At the summit's closing session, Italian Prime Minister Silvio
Berlusconi said that the defeat of global hunger was to everyone's benefit. "The problem of hungry people in the world is, after terrorism, or indeed alongside terrorism, the most serious problem facing the international community."
Berlusconi added that a starving man was a desperate man, perhaps even a dangerous one. "The ideologies of terror spring up precisely where you find hunger, misery and poverty."
24,000 die every day
The figures relating to world hunger are sobering - and yet we've all learned to live with them. Some 800 million people around the globe are starving. Every day, an estimated 24,000 people die of hunger.
Six years ago, governments pledged to halve the number of hungry people in the world by 2015. But since then, the number of starving people has hardly gone down. At the Rome World Food Summit, representatives from 180 countries once again pledged to halt the scourge of hunger. But almost no one is optimistic that their renewed pledge will have much of an effect.
Germany's Welthungerhilfe called the outcome of the World Food Summit "bitterly disappointing".
No tangible results
Against the backdrop of looming famine in Africa, the UN Food and Agricultural Organization (FAO) said an additional 25.4 billion euro ($ 24 billion) was needed each year in agricultural development aid.
But the United States and the European Union met the suggestion with stony silence at the Rome summit. EU Aid Commissioner Poul Nielson argued conflicts were at the root of most hunger crises and these could not be solved by cash calls.

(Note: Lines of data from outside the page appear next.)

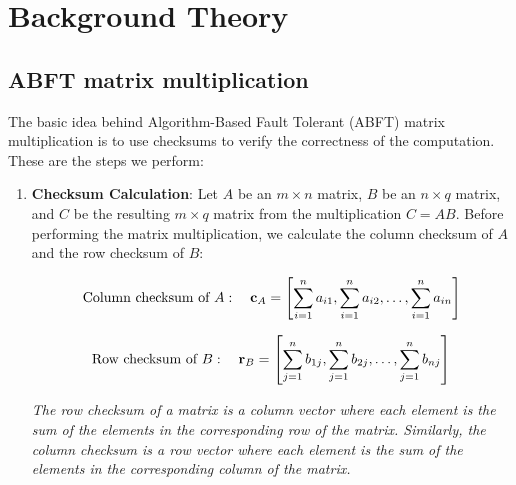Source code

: \section{Background Theory}
\label{sec:background}

\subsection{ABFT matrix multiplication}

The basic idea behind Algorithm-Based Fault Tolerant (ABFT) matrix multiplication
is to use checksums to verify the correctness of the computation.
These are the steps we perform:

\begin{enumerate}
  \item \textbf{Checksum Calculation}:
    Let \( A \) be an \( m \times n \) matrix,
    \( B \) be an \( n \times q \) matrix,
    and \( C \) be the resulting \( m \times q \) matrix
    from the multiplication \( C = A B \).
    Before performing the matrix multiplication,
    we calculate the column checksum of \( A \) and the row checksum of \( B \):

    \[
      \textnormal{Column checksum of } A: \quad
      \mathbf{c}_A =
      \left[
        \sum_{i=1}^{n} a_{i1},
        \sum_{i=1}^{n} a_{i2},
        \ldots, \sum_{i=1}^{n} a_{in}
      \right]
    \]

    \[
      \textnormal{Row checksum of } B: \quad
      \mathbf{r}_B = \left[ \sum_{j=1}^{n} b_{1j}, \sum_{j=1}^{n} b_{2j}, \ldots, \sum_{j=1}^{n} b_{nj} \right]
    \]

    \textit{
      The row checksum of a matrix is a column vector where each element
      is the sum of the elements in the corresponding row of the matrix.
      Similarly, the column checksum is a row vector where
    each element is the sum of the elements in the corresponding column of the matrix.}


\end{enumerate}
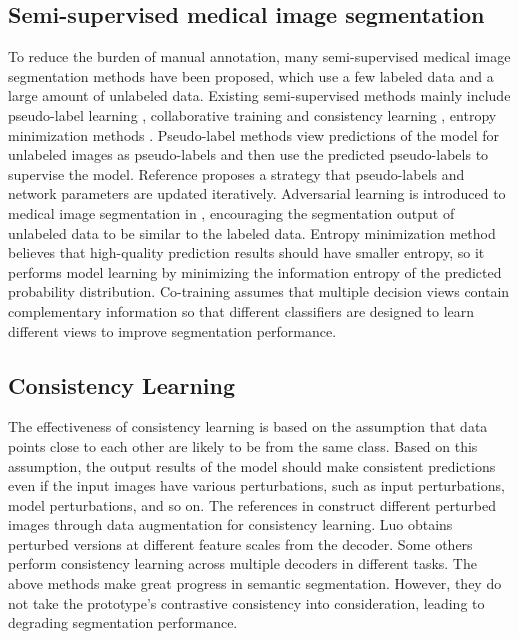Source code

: \subsection{Semi-supervised medical image segmentation}
To reduce the burden of manual annotation, many semi-supervised medical image segmentation methods have been proposed, which use a few labeled data and a large amount of unlabeled data. Existing semi-supervised methods mainly include pseudo-label learning \cite{pseudo-CPS}, collaborative training \cite{Co-train-DCT-segmentation,Co-train-DCT-recognition} and consistency learning \cite{Consis-MT,Consis-Uncertainty-UA-MT,Consis-Transform-consis}, entropy minimization methods \cite{EM}. Pseudo-label methods view predictions of the model for unlabeled images as pseudo-labels and then use the predicted pseudo-labels to supervise the model. 
Reference \cite{pseudo-CPS} proposes a strategy that pseudo-labels and network parameters are updated iteratively. Adversarial learning is introduced to medical image segmentation in \cite{Adversarial-Net}, encouraging the segmentation output of unlabeled data to be similar to the labeled data. Entropy minimization method \cite{EM} believes that high-quality prediction results should have smaller entropy, so it performs model learning by minimizing the information entropy of the predicted probability distribution. Co-training \cite{Co-train-DCT-segmentation} assumes that multiple decision views contain complementary information so that different classifiers are designed to learn different views to improve segmentation performance.



\subsection{Consistency Learning}
The effectiveness of consistency learning is based on the assumption that data points close to each other are likely to be from the same class. Based on this assumption, the output results of the model should make consistent predictions even if the input images have various perturbations, such as input perturbations, model perturbations, and so on.
The references in \cite{Consis-MT,Consis-Temporal,Consis-Uncertainty-UA-MT} construct different perturbed images through data augmentation for consistency learning. Luo \cite{Uncertainty-pyramid-consis}  obtains perturbed versions at different feature scales from the decoder. Some others \cite{bound-dual-task,bound-shape-aware}  perform consistency learning across multiple decoders in different tasks. The above methods make great progress in semantic segmentation. However, they do not take the prototype's contrastive consistency into consideration, leading to degrading segmentation performance.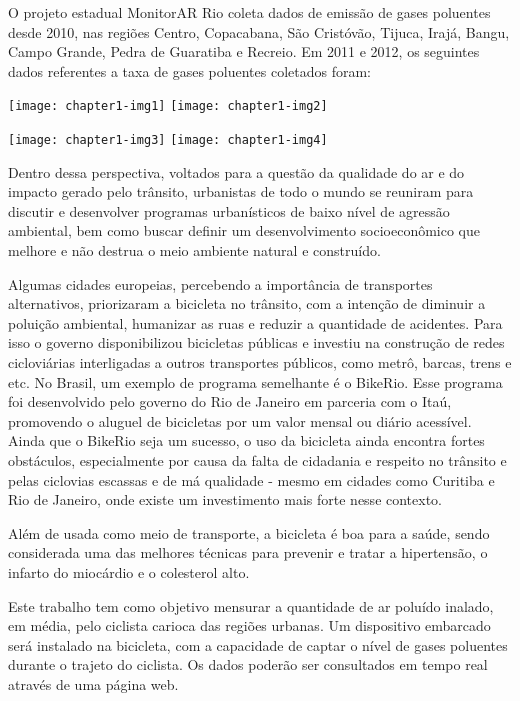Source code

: O projeto estadual MonitorAR Rio coleta dados de emissão de gases poluentes desde 2010, 
nas regiões Centro, Copacabana, São Cristóvão, Tijuca, Irajá, Bangu, Campo Grande, 
Pedra de Guaratiba e Recreio. Em 2011 e 2012, os seguintes dados referentes a taxa de 
gases poluentes coletados foram:

\texttt{[image: chapter1-img1]}
\texttt{[image: chapter1-img2]}

\texttt{[image: chapter1-img3]}
\texttt{[image: chapter1-img4]}

Dentro dessa perspectiva, voltados para a questão da qualidade do ar e do impacto 
gerado pelo trânsito, urbanistas de todo o mundo se reuniram para discutir e desenvolver 
programas urbanísticos de baixo nível de agressão ambiental, bem como buscar definir um 
desenvolvimento socioeconômico que melhore e não destrua o meio ambiente natural e 
construído.

Algumas cidades europeias, percebendo a importância de transportes alternativos, 
priorizaram a bicicleta no trânsito, com a intenção de diminuir a poluição ambiental, 
humanizar as ruas e reduzir a quantidade de acidentes. Para isso o governo disponibilizou 
bicicletas públicas e investiu na construção de redes cicloviárias interligadas a outros 
transportes públicos, como metrô, barcas, trens e etc. No Brasil, um exemplo de programa 
semelhante é o BikeRio. Esse programa foi desenvolvido pelo governo do Rio de Janeiro em 
parceria com o Itaú, promovendo o aluguel de bicicletas por um valor mensal ou diário 
acessível. Ainda que o BikeRio seja um sucesso, o uso da bicicleta ainda encontra fortes 
obstáculos, especialmente por causa da falta de cidadania e respeito no trânsito e pelas 
ciclovias escassas e de má qualidade - mesmo em cidades como Curitiba e Rio de Janeiro, 
onde existe um investimento mais forte nesse contexto.

Além de usada como meio de transporte, a bicicleta é boa para a saúde, sendo considerada 
uma das melhores técnicas para prevenir e tratar a hipertensão, o infarto do miocárdio e 
o colesterol alto.

Este trabalho tem como objetivo mensurar a quantidade de ar poluído inalado, em média, pelo 
ciclista carioca das regiões urbanas. Um dispositivo embarcado será instalado na bicicleta, 
com a capacidade de captar o nível de gases poluentes durante o trajeto do ciclista. Os 
dados poderão ser consultados em tempo real através de uma página web.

NGOs also accused the industrialized nations of protectionism and policies which increased hunger in the world. They said strategies of economic liberalization pursued by the World Bank and the world's richest countries was devastating for the Third World. "The effect is a polarization between rich and poor, between North and South," said Sarojeni Rengam of the Pesticide Action Network Asia and the Pacific (PAN).
French rebel farmer Jose Bove said Europe and the United States didn't care about a more just world economy. "What they want is to sell more food to the southern countries, they don't want these people to have their own agriculture to feed their own population."
The secretary-general of the Commonwealth, Don McKinnon echoed these critical statements. He stressed the need for politicians to make agriculture and rural development a top priority of international organizations and to ensure implementation of land reforms.
McKinnon said the world had the resources to end the "scandal" of thousands of starvation deaths every day but lacked the will to do it.
He added that summits like the World Food Summit in Rome did not deliver results - in the words of the Commonwealth chief, they only fed more summits.